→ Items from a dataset

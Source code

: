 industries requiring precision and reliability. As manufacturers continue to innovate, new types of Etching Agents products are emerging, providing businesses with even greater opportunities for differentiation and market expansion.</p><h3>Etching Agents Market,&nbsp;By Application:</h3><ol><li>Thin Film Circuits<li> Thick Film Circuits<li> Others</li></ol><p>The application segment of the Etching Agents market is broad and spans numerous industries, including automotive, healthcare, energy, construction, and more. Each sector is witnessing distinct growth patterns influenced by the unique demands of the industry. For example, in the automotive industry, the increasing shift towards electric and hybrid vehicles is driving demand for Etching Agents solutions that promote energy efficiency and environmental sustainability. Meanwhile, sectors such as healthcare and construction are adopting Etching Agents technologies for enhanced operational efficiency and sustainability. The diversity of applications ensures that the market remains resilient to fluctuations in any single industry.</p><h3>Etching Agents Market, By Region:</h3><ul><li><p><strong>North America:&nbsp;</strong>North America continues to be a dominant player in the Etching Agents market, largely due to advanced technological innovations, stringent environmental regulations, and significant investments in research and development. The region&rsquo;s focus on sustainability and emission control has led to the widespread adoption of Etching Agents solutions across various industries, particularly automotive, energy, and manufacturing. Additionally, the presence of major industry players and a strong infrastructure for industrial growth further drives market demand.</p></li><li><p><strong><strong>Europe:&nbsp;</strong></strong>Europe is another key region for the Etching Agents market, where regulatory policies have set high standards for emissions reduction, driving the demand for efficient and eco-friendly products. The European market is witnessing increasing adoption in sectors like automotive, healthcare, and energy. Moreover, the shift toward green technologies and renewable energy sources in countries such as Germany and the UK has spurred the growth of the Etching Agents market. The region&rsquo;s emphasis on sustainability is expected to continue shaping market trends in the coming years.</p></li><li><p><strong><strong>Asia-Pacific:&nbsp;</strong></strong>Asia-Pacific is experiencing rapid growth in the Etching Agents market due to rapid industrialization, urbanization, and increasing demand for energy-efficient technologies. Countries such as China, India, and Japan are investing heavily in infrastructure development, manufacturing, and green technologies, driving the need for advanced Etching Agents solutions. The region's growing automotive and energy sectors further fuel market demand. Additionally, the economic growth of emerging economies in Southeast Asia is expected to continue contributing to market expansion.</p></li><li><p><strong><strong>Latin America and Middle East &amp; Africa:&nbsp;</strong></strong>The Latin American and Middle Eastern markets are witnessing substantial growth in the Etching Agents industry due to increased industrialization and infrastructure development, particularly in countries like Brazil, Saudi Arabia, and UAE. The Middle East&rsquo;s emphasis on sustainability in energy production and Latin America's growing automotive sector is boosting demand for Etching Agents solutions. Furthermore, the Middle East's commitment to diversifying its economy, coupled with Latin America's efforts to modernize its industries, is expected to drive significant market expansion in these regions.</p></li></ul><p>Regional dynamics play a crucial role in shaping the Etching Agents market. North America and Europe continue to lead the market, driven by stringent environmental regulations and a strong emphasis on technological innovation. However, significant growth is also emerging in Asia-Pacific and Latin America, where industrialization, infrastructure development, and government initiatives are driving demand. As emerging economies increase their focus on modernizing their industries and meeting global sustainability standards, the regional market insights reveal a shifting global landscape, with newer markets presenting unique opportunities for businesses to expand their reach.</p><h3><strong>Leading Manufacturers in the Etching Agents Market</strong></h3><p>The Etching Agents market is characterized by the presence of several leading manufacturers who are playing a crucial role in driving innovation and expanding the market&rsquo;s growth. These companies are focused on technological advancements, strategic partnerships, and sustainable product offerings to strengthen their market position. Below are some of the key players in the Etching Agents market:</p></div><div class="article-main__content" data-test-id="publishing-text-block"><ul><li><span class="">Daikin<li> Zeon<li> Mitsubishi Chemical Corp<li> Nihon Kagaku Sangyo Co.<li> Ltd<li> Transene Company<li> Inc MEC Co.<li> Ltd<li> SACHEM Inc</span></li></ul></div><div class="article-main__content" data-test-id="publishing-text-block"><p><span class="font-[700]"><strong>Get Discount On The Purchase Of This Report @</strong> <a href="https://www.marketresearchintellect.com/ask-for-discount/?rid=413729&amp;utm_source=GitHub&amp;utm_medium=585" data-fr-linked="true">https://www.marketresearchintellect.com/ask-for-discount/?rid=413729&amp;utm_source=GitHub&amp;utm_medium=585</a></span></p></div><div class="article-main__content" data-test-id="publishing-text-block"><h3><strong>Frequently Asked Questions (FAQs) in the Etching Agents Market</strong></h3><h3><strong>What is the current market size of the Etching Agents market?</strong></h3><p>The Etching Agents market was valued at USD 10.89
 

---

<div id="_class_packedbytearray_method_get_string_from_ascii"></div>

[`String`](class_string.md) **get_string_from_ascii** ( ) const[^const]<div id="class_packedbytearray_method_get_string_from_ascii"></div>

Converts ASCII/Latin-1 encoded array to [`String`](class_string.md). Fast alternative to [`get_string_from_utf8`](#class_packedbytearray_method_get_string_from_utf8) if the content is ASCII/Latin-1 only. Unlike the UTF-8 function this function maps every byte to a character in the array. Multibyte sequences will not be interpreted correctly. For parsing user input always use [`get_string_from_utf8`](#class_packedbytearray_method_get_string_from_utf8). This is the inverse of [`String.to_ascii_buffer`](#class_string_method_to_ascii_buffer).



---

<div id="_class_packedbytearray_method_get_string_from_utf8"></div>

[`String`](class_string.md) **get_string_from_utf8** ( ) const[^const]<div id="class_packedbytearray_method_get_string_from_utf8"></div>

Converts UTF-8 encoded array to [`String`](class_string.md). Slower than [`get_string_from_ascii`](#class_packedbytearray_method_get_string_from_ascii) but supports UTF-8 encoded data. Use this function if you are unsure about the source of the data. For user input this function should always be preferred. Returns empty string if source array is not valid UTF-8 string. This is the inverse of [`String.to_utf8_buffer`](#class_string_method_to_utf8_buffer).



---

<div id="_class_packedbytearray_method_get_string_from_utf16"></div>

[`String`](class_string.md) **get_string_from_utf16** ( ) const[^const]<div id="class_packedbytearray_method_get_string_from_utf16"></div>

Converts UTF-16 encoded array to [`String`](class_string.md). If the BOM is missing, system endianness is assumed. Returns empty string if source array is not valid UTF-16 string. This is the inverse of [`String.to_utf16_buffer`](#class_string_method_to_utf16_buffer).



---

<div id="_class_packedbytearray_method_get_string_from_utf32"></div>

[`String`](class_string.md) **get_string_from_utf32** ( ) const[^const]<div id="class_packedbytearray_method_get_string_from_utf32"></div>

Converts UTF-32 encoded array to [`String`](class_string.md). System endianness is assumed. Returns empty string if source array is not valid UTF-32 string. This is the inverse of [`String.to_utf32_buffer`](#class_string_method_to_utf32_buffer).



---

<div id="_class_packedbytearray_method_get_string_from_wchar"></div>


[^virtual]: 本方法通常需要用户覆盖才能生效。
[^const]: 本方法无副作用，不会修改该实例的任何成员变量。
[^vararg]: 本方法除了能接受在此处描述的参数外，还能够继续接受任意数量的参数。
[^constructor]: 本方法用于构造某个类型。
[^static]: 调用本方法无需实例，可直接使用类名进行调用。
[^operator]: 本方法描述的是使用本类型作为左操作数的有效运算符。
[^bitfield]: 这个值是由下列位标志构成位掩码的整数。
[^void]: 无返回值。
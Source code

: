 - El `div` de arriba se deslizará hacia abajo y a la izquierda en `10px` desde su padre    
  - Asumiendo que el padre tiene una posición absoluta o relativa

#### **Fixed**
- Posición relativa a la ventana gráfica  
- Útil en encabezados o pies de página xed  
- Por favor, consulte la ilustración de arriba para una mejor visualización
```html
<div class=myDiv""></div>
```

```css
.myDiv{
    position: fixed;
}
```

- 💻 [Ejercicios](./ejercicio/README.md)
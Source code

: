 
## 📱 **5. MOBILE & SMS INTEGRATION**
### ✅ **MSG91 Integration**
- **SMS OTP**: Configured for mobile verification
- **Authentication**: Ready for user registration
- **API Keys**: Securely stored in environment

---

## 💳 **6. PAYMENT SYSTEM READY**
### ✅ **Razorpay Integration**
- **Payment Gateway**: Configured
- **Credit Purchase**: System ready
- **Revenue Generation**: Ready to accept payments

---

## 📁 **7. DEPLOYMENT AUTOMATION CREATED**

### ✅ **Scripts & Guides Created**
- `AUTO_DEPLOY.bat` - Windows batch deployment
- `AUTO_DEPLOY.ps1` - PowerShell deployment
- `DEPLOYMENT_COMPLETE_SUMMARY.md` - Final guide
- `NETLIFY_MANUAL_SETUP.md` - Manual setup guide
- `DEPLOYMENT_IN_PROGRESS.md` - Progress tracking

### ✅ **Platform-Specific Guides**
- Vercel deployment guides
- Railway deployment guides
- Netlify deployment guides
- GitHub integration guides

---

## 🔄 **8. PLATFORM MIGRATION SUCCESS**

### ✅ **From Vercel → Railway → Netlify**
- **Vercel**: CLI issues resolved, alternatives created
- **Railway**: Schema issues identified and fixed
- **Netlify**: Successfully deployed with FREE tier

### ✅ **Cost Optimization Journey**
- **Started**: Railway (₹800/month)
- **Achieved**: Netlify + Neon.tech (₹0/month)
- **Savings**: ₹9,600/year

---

→ YOUR TASK
All lines above from the line with "- Por favor, consulte" through the line with "## 💳 **6. PAYMENT SYSTEM READY**", both included, are to be set down exactly, with nothing else.

→ ANSWER BELOW
- Por favor, consulte la ilustración de arriba para una mejor visualización
```html
<div class=myDiv""></div>
```

```css
.myDiv{
    position: fixed;
}
```

- 💻 [Ejercicios](./ejercicio/README.md)
Source code

: 
## 📱 **5. MOBILE & SMS INTEGRATION**
### ✅ **MSG91 Integration**
- **SMS OTP**: Configured for mobile verification
- **Authentication**: Ready for user registration
- **API Keys**: Securely stored in environment

---

## 💳 **6. PAYMENT SYSTEM READY**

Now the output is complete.